ACTIVITY » Please copy each line of the records below that includes the word "order".

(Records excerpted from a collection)
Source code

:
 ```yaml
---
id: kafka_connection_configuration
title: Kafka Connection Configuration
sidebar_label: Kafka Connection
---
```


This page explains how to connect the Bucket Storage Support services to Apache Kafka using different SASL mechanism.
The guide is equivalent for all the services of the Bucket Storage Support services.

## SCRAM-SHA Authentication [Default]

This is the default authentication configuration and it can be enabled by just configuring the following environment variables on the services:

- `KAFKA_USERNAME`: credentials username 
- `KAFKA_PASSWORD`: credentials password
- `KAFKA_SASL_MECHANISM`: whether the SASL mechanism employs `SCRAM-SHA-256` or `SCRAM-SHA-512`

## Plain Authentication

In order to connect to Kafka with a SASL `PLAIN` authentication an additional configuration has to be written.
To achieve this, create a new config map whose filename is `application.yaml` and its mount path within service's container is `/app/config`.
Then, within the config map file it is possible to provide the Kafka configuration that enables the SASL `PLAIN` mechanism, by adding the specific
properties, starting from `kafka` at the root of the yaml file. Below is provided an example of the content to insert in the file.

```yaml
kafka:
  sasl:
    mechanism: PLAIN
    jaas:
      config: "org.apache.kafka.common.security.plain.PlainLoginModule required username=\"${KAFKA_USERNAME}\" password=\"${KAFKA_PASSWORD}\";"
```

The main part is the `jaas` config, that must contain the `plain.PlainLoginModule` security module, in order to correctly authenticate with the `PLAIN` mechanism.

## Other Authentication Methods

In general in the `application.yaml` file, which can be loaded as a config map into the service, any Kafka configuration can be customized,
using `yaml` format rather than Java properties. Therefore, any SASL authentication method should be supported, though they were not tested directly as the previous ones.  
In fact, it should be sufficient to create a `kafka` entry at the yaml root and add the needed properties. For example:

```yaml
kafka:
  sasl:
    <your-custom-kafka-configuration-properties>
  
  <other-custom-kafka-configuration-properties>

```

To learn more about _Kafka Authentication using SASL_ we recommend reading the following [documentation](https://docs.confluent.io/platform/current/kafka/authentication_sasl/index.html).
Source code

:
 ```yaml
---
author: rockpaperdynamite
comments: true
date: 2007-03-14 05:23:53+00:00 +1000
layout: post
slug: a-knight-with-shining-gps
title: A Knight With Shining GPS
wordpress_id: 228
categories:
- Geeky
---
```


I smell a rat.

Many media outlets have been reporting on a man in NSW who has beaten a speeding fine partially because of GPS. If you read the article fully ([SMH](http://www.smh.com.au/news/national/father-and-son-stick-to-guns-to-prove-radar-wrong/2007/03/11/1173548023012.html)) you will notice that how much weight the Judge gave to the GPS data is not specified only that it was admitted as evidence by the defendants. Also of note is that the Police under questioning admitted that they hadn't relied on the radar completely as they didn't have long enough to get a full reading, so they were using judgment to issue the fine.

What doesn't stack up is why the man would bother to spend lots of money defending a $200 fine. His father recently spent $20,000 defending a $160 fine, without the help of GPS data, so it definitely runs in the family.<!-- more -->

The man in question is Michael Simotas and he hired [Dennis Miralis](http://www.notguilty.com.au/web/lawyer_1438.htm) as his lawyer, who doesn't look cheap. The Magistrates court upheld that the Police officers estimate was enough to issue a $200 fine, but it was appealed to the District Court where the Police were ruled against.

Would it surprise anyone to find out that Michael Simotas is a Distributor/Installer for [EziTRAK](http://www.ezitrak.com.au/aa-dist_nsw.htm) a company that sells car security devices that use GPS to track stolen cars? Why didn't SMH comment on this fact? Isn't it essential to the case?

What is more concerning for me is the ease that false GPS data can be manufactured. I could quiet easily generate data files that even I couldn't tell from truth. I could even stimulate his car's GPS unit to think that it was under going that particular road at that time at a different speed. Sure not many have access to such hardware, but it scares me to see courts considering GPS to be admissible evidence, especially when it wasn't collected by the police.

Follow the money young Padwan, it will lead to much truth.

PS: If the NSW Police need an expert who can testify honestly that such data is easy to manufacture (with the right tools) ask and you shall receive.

TASK RESPONSE »
In order to connect to Kafka with a SASL `PLAIN` authentication an additional configuration has to be written.
The main part is the `jaas` config, that must contain the `plain.PlainLoginModule` security module, in order to correctly authenticate with the `PLAIN` mechanism.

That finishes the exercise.